Jack C R, Krecke K N, Luetmer P H, Cascino G D, Sharbrough F W, O'Brien P C, Parisi J E
Department of Diagnostic Radiology, Mayo Clinic, Rochester, MN 55905.
Radiology. 1994 Jul;192(1):123-7. doi: 10.1148/radiology.192.1.8208923.
To test the accuracy of fast spin-echo (FSE) imaging versus that of double-echo conventional spin-echo (CSE) imaging in identification of the increased hippocampal signal intensity associated with mesial temporal sclerosis (MTS).
Thirty-four subjects who subsequently underwent anterior temporal lobectomy for intractable seizures and in whom the presence or absence of MTS was ascertained with certainty were imaged with CSE and FSE. Three blinded reviewers evaluated the first and second CSE images (CSE1 and CSE2) and the FSE images.
CSE1 imaging had lower accuracy than FSE (P = .038) and CSE2 (P = .006) imaging. CSE2 imaging was slightly more accurate than FSE imaging (P = .048). Contrast-to-noise ratios were lower for CSE1 imaging than for CSE2 or FSE imaging (P < .001).
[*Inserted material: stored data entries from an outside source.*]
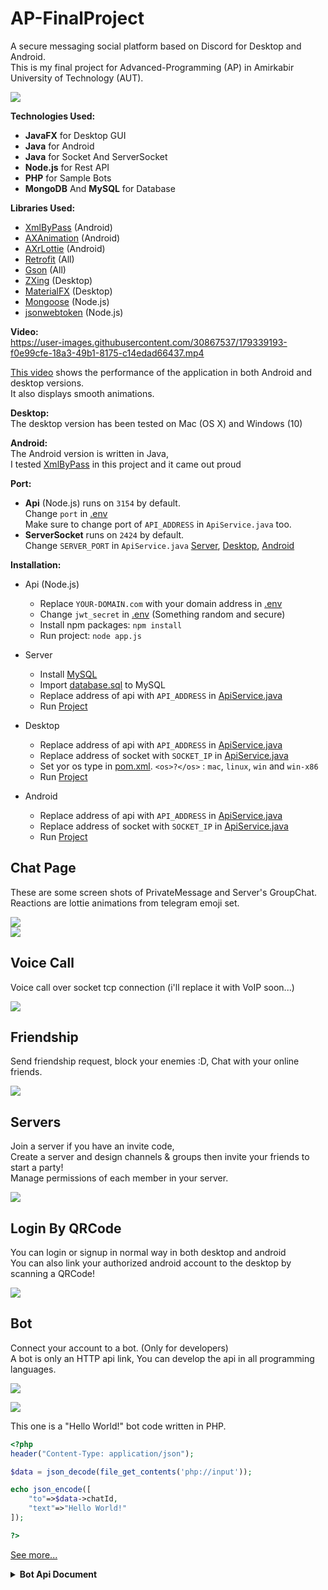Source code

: # AP-FinalProject
 A secure messaging social platform based on Discord for Desktop and Android.<br>
This is my final project for Advanced-Programming (AP) in Amirkabir University of Technology (AUT).<br>

![](./images/1.png)

**Technologies Used:**<br>
- **JavaFX** for Desktop GUI
- **Java** for Android
- **Java** for Socket And ServerSocket
- **Node.js** for Rest API
- **PHP** for Sample Bots
- **MongoDB** And **MySQL** for Database

**Libraries Used:**<br>
- [XmlByPass](https://github.com/Aghajari/XmlByPass) (Android)
- [AXAnimation](https://github.com/Aghajari/AXAnimation) (Android)
- [AXrLottie](https://github.com/Aghajari/AXrLottie) (Android)
- [Retrofit](https://github.com/square/retrofit) (All)
- [Gson](https://github.com/google/gson) (All)
- [ZXing](https://github.com/zxing/zxing) (Desktop)
- [MaterialFX](https://github.com/palexdev/MaterialFX) (Desktop)
- [Mongoose](https://github.com/Automattic/mongoose) (Node.js)
- [jsonwebtoken](https://github.com/auth0/node-jsonwebtoken) (Node.js)


**Video:**<br>
https://user-images.githubusercontent.com/30867537/179339193-f0e99cfe-18a3-49b1-8175-c14edad66437.mp4

[This video](./video.mp4) shows the performance of the application in both Android and desktop versions.<br>
It also displays smooth animations.

**Desktop:**<br>
The desktop version has been tested on Mac (OS X) and Windows (10)<br>

**Android:**<br>
The Android version is written in Java,<br>
I tested [XmlByPass](https://github.com/Aghajari/XmlByPass) in this project and it came out proud

**Port:**<br>
- **Api** (Node.js) runs on `3154` by default.<br>
Change `port` in [.env](Server/Api/.env)<br>
Make sure to change port of `API_ADDRESS` in `ApiService.java` too.<br>
- **ServerSocket** runs on `2424` by default.<br>
Change `SERVER_PORT` in `ApiService.java` [Server](./Server/DiscordServer/src/main/java/com/aghajari/api/ApiService.java), [Desktop](./Desktop/Discord/src/main/java/com/aghajari/api/ApiService.java), [Android](./Android/Discord/app/src/main/java/com/aghajari/api/ApiService.java)

**Installation:**<br>
- Api (Node.js)
  + Replace `YOUR-DOMAIN.com` with your domain address in [.env](Server/Api/app.js)
  + Change `jwt_secret` in [.env](Server/Api/.env) (Something random and secure)
  + Install npm packages: `npm install`
  + Run project: `node app.js`

- Server
  + Install [MySQL](https://dev.mysql.com/downloads/mysql/)
  + Import [database.sql](./Server/database.sql) to MySQL
  + Replace address of api with `API_ADDRESS` in [ApiService.java](./Server/DiscordServer/src/main/java/com/aghajari/api/ApiService.java)
  + Run [Project](./Server/DiscordServer)
  
- Desktop
  + Replace address of api with `API_ADDRESS` in [ApiService.java](./Desktop/Discord/src/main/java/com/aghajari/api/ApiService.java)
  + Replace address of socket with `SOCKET_IP` in [ApiService.java](./Desktop/Discord/src/main/java/com/aghajari/api/ApiService.java)
  + Set yor os type in [pom.xml](./Desktop/Discord/pom.xml). `<os>?</os>` : `mac`, `linux`, `win` and `win-x86`
  + Run [Project](./Desktop/Discord)
  
- Android
  + Replace address of api with `API_ADDRESS` in [ApiService.java](./Android/Discord/app/src/main/java/com/aghajari/api/ApiService.java)
  + Replace address of socket with `SOCKET_IP` in [ApiService.java](./Android/Discord/app/src/main/java/com/aghajari/api/ApiService.java)
  + Run [Project](./Android/Discord)
  
## Chat Page
These are some screen shots of PrivateMessage and Server's GroupChat.<br>
Reactions are lottie animations from telegram emoji set.

![](./images/2.png)<br>
![](./images/6.png)

## Voice Call
Voice call over socket tcp connection (i'll replace it with VoIP soon...)

![](./images/8.png)

## Friendship
Send friendship request, block your enemies :D, Chat with your online friends.

![](./images/3.png)

## Servers
Join a server if you have an invite code, <br>
Create a server and design channels & groups then invite your friends to start a party!<br>
Manage permissions of each member in your server.

![](./images/4.png)

## Login By QRCode
You can login or signup in normal way in both desktop and android <br>
You can also link your authorized android account to the desktop by scanning a QRCode!

![](./images/5.png)

## Bot
Connect your account to a bot. (Only for developers) <br>
A bot is only an HTTP api link, You can develop the api in all programming languages.

![](./images/7.png)

![](./images/9.png)

This one is a "Hello World!" bot code written in PHP.<br>
```PHP
<?php
header("Content-Type: application/json");

$data = json_decode(file_get_contents('php://input'));

echo json_encode([
    "to"=>$data->chatId, 
    "text"=>"Hello World!"
]);

?>
```

[See more...](./Bot)

<details><summary><b>Bot Api Document</b></summary>
<p>

|Field|Type|Description|
| :---------------- | :----------------: | :---------------- |
| chatId | String | Unique identifier for this chat |
| from | User | Sender of the message |
| to | User | Receiver of the message, if receiver is a user |
| server | Server |  Server details, if receiver is channel of a server |
| channel | Server.Channel | Receiver of the message if is channel of a server |
| isPrivateMessage | Boolean | True, if receiver is a user |
| message | Message | Information about the message |

<b>User</b>
|Field|Type|Description|
| :---------------- | :----------------: | :---------------- |
| avatar | String | User's avatar link |
| username | String | User's user name |
| nickname | String | User's nick name |
| email | String | User's email address |
| isOnline | Boolean | True, if user is online |
 
<b>Server</b>
|Field|Type|Description|
| :---------------- | :----------------: | :---------------- |
| id | String | Server's unique id |
| name | String | Server's name |
| avatar | String | Server's avatar link |
| channels | Array of Server.Channel | List of all channel and groups in this server |
 
<b>Server.Channel</b>
|Field|Type|Description|
| :---------------- | :----------------: | :---------------- |
| id | String | Channel's unique id |
| name | String | Channel's name |
| type | Integer | 0 if is a channel, 1 if is a group |
 
<b>Message</b>
|Field|Type|Description|
| :---------------- | :----------------: | :---------------- |
| text | String | Message's text |
| time | Integer | Date the message was sent in Unix time |
| fromId | String | Id of sender of this message |
| toId | String | Id of receiver of this message |
 
</p></details>
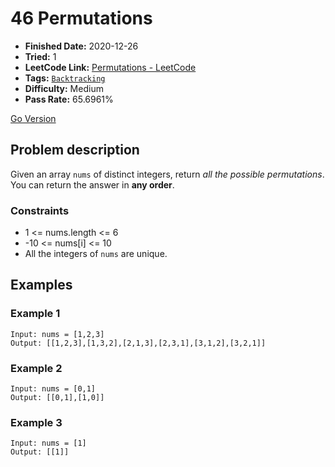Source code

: # 46 Permutations

- **Finished Date:** 2020-12-26
- **Tried:** 1
- **LeetCode Link:** [Permutations - LeetCode](https://leetcode.com/problems/permutations/)
- **Tags:** [`Backtracking`](https://leetcode.com/tag/backtracking/)
- **Difficulty:** Medium
- **Pass Rate:** 65.6961%

[Go Version](../Go/46_Permutations/main.go)

## Problem description

Given an array `nums` of distinct integers, return *all the possible permutations*. You can return the answer in **any order**.

### Constraints

- 1 <= nums.length <= 6
- -10 <= nums[i] <= 10
- All the integers of `nums` are unique.

## Examples

### Example 1

```
Input: nums = [1,2,3]
Output: [[1,2,3],[1,3,2],[2,1,3],[2,3,1],[3,1,2],[3,2,1]]
```

### Example 2

```
Input: nums = [0,1]
Output: [[0,1],[1,0]]
```

### Example 3

```
Input: nums = [1]
Output: [[1]]
```
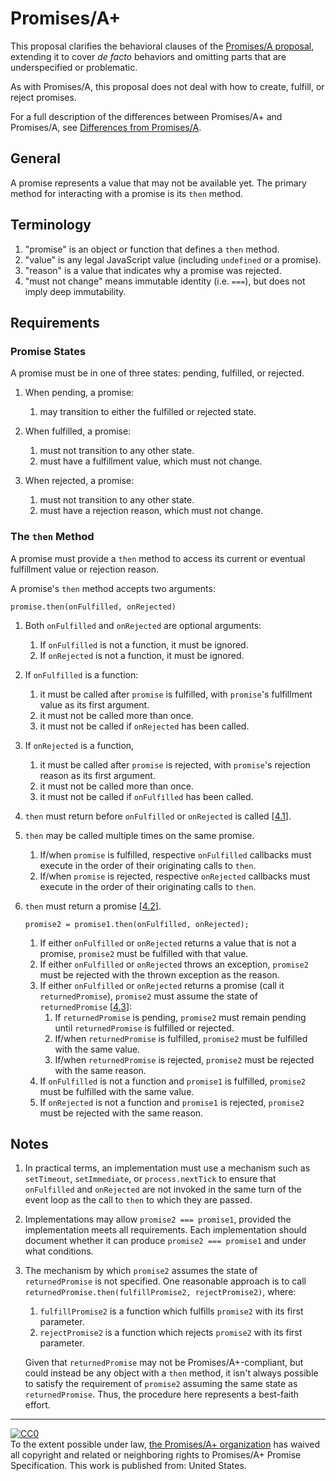 # Promises/A+

This proposal clarifies the behavioral clauses of the [Promises/A proposal](http://wiki.commonjs.org/wiki/Promises/A), extending it to cover *de facto* behaviors and omitting parts that are underspecified or problematic.

As with Promises/A, this proposal does not deal with how to create, fulfill, or reject promises.

For a full description of the differences between Promises/A+ and Promises/A, see [Differences from Promises/A](promises-spec/blob/master/differences-from-promises-a.md).

## General

A promise represents a value that may not be available yet. The primary method for interacting with a promise is its `then` method.

## Terminology

1. "promise" is an object or function that defines a `then` method.
1. "value" is any legal JavaScript value (including `undefined` or a promise).
1. "reason" is a value that indicates why a promise was rejected.
1. "must not change" means immutable identity (i.e. `===`), but does not imply deep immutability.

## Requirements

### Promise States

A promise must be in one of three states: pending, fulfilled, or rejected.

1. When pending, a promise:

    1. may transition to either the fulfilled or rejected state.

1. When fulfilled, a promise:

    1. must not transition to any other state.
    1. must have a fulfillment value, which must not change.

1. When rejected, a promise:

    1. must not transition to any other state.
    1. must have a rejection reason, which must not change.

### The `then` Method

A promise must provide a `then` method to access its current or eventual fulfillment value or rejection reason.

A promise's `then` method accepts two arguments:

```
promise.then(onFulfilled, onRejected)
```

1. Both `onFulfilled` and `onRejected` are optional arguments:
    1. If `onFulfilled` is not a function, it must be ignored.
    1. If `onRejected` is not a function, it must be ignored.
1. If `onFulfilled` is a function:
    1. it must be called after `promise` is fulfilled, with `promise`'s fulfillment value as its first argument.
    1. it must not be called more than once.
    1. it must not be called if `onRejected` has been called.
1. If `onRejected` is a function,
    1. it must be called after `promise` is rejected, with `promise`'s rejection reason as its first argument.
    1. it must not be called more than once.
    1. it must not be called if `onFulfilled` has been called.
1. `then` must return before `onFulfilled` or `onRejected` is called [[4.1](#notes)].
1. `then` may be called multiple times on the same promise.
    1. If/when `promise` is fulfilled, respective `onFulfilled` callbacks must execute in the order of their originating calls to `then`.
    1. If/when `promise` is rejected, respective `onRejected` callbacks must execute in the order of their originating calls to `then`.
1. `then` must return a promise [[4.2](#notes)].

    ```
    promise2 = promise1.then(onFulfilled, onRejected);
    ```

    1. If either `onFulfilled` or `onRejected` returns a value that is not a promise, `promise2` must be fulfilled with that value.
    1. If either `onFulfilled` or `onRejected` throws an exception, `promise2` must be rejected with the thrown exception as the reason.
    1. If either `onFulfilled` or `onRejected` returns a promise (call it `returnedPromise`), `promise2` must assume the state of `returnedPromise` [[4.3](#notes)]:
        1. If `returnedPromise` is pending, `promise2` must remain pending until `returnedPromise` is fulfilled or rejected.
        1. If/when `returnedPromise` is fulfilled, `promise2` must be fulfilled with the same value.
        1. If/when `returnedPromise` is rejected, `promise2` must be rejected with the same reason.
    1. If `onFulfilled` is not a function and `promise1` is fulfilled, `promise2` must be fulfilled with the same value.
    1. If `onRejected` is not a function and `promise1` is rejected, `promise2` must be rejected with the same reason.

## Notes

1. In practical terms, an implementation must use a mechanism such as `setTimeout`, `setImmediate`, or `process.nextTick` to ensure that `onFulfilled` and `onRejected` are not invoked in the same turn of the event loop as the call to `then` to which they are passed.

1. Implementations may allow `promise2 === promise1`, provided the implementation meets all requirements. Each implementation should document whether it can produce `promise2 === promise1` and under what conditions.

1. The mechanism by which `promise2` assumes the state of `returnedPromise` is not specified.  One reasonable approach is to call `returnedPromise.then(fulfillPromise2, rejectPromise2)`, where:
    1. `fulfillPromise2` is a function which fulfills `promise2` with its first parameter.
    1. `rejectPromise2` is a function which rejects `promise2` with its first parameter.

    Given that `returnedPromise` may not be Promises/A+-compliant, but could instead be any object with a `then` method, it isn't always possible to satisfy the requirement of `promise2` assuming the same state as `returnedPromise`. Thus, the procedure here represents a best-faith effort.

---

<p xmlns:dct="http://purl.org/dc/terms/" xmlns:vcard="http://www.w3.org/2001/vcard-rdf/3.0#">
  <a rel="license"
     href="http://creativecommons.org/publicdomain/zero/1.0/">
    <img src="http://i.creativecommons.org/p/zero/1.0/88x31.png" style="border-style: none;" alt="CC0" />
  </a>
  <br />
  To the extent possible under law,
  <a rel="dct:publisher"
     href="https://github.com/promises-aplus">
    <span property="dct:title">the Promises/A+ organization</span></a>
  has waived all copyright and related or neighboring rights to
  <span property="dct:title">Promises/A+ Promise Specification</span>.
This work is published from:
<span property="vcard:Country" datatype="dct:ISO3166"
      content="US" about="https://github.com/promises-aplus">
  United States</span>.
</p>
The FSE sequence evaluated was more time efficient than CSE imaging but slightly less accurate. Therefore, substitution of this sequence for a CSE sequence seems unwarranted.
比较快速自旋回波(FSE)成像与双回波传统自旋回波(CSE)成像在识别与内侧颞叶硬化(MTS)相关的海马信号强度增加方面的准确性。
对34例随后因顽固性癫痫接受前颞叶切除术且已明确有无MTS的受试者进行CSE和FSE成像。三位盲法阅片者评估了第一张和第二张CSE图像(CSE1和CSE2)以及FSE图像。
CSE1成像的准确性低于FSE成像(P = 0.038)和CSE2成像(P = 0.006)。CSE2成像的准确性略高于FSE成像(P = 0.048)。CSE1成像的对比噪声比低于CSE2或FSE成像(P < 0.001)。
所评估的FSE序列比CSE成像更省时,但准确性略低。因此,用该序列替代CSE序列似乎没有必要。